Le tamoul peut être caractérisée comme une langue XV : le verbe (V) est toujours final ; ce qui le précède – X = sujet, complément(s), circonstant(s) – n’est pas soumis à des règles syntaxiques de linéarisation. Autrement dit, toutes les combinaisons possibles sont grammaticales, avec des valeurs pragmatiques (emphase, contraste, etc.) distinctes. Les élèves de L1 tamoul devront donc se rendre compte de ce que le français est tout différent, avec un ordre canonique sujet-verbe-complément (SVO). Cette prise de conscience risque d’être compliquée par le fait que le français parlé abonde en énoncés où l’ordre des arguments (actants) est apparemment autre et mobile : p.ex. Arthur, sa voiture, il l’a achetée à crédit, Sa voiture, Arthur, il l’a achetée à crédit, etc. La différence d’avec le tamoul, outre que le verbe n’est pas final, est que les arguments (Arthur, sa voiture) doivent être repris par des pronoms (il, l’) dans le noyau verbal, à défaut de quoi l’énoncé est inacceptable : cf. *Arthur sa voiture a achetée à crédit, ?Sa voiture Arthur a achetée à crédit. Les élèves auront-elles/ils tendance à produire des énoncés de ce type ? A voir…

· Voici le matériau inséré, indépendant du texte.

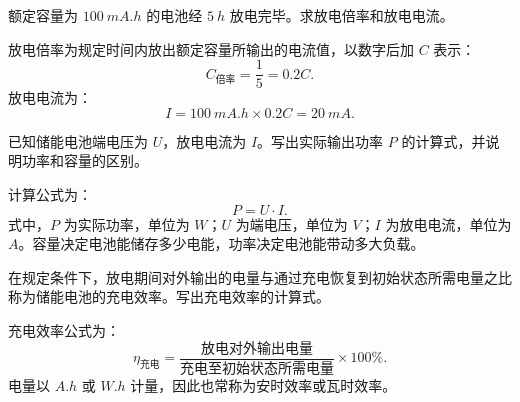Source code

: \begin{problem}[额定容量与放电倍率]\label{exer:calc_03_wind_p160_01}
额定容量为 \(\qty{100}{mA.h}\) 的电池经 \(\qty{5}{h}\) 放电完毕。求放电倍率和放电电流。
\end{problem}

\begin{solution}
放电倍率为规定时间内放出额定容量所输出的电流值，以数字后加 \(C\) 表示：
\begin{equation}
C_{\text{倍率}} = \frac{1}{5} = 0.2C.
\end{equation}
放电电流为：
\begin{equation}
I = \qty{100}{mA.h} \times 0.2C = \qty{20}{mA}.
\end{equation}
\end{solution}

\begin{problem}[电池输出功率]\label{exer:calc_03_wind_p161_01}
已知储能电池端电压为 \(U\)，放电电流为 \(I\)。写出实际输出功率 \(P\) 的计算式，并说明功率和容量的区别。
\end{problem}

\begin{solution}
计算公式为：
\begin{equation}
P = U \cdot I.
\end{equation}
式中，\(P\) 为实际功率，单位为 \(\unit{W}\)；\(U\) 为端电压，单位为 \(\unit{V}\)；\(I\) 为放电电流，单位为 \(\unit{A}\)。容量决定电池能储存多少电能，功率决定电池能带动多大负载。
\end{solution}

\begin{problem}[储能电池充电效率]\label{exer:calc_03_wind_p163_01}
在规定条件下，放电期间对外输出的电量与通过充电恢复到初始状态所需电量之比称为储能电池的充电效率。写出充电效率的计算式。
\end{problem}

\begin{solution}
充电效率公式为：
\begin{equation}
\eta_{\text{充电}}
= \frac{\text{放电对外输出电量}}{\text{充电至初始状态所需电量}}
\times 100\%.
\end{equation}
电量以 \(\unit{A.h}\) 或 \(\unit{W.h}\) 计量，因此也常称为安时效率或瓦时效率。
\end{solution}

3. Problèmes possibles liés à la sémantique et à la pragmatique

 

Là, ça devient vraiment trop complexe. Sont mises en jeu, en particulier, des différences culturelles – ainsi dans la manière de s’adresser aux autres, l’emploi des formes honorifiques, etc. – dont les enseignants devraient évidemment tenir compte… dans la mesure où ils les connaissent. Quant à moi, je n’y connais rien !

 

 

Bibliographie

 

Lehmann, Thomas (1989). A Grammar of Modern Tamil. Pondicherry : Pondicherry Institute of Linguistics and Culture.

Schweia, Horst & K. Muruganandam (2010). Le tamoul de poche. Chenevières/Marne : Assimil.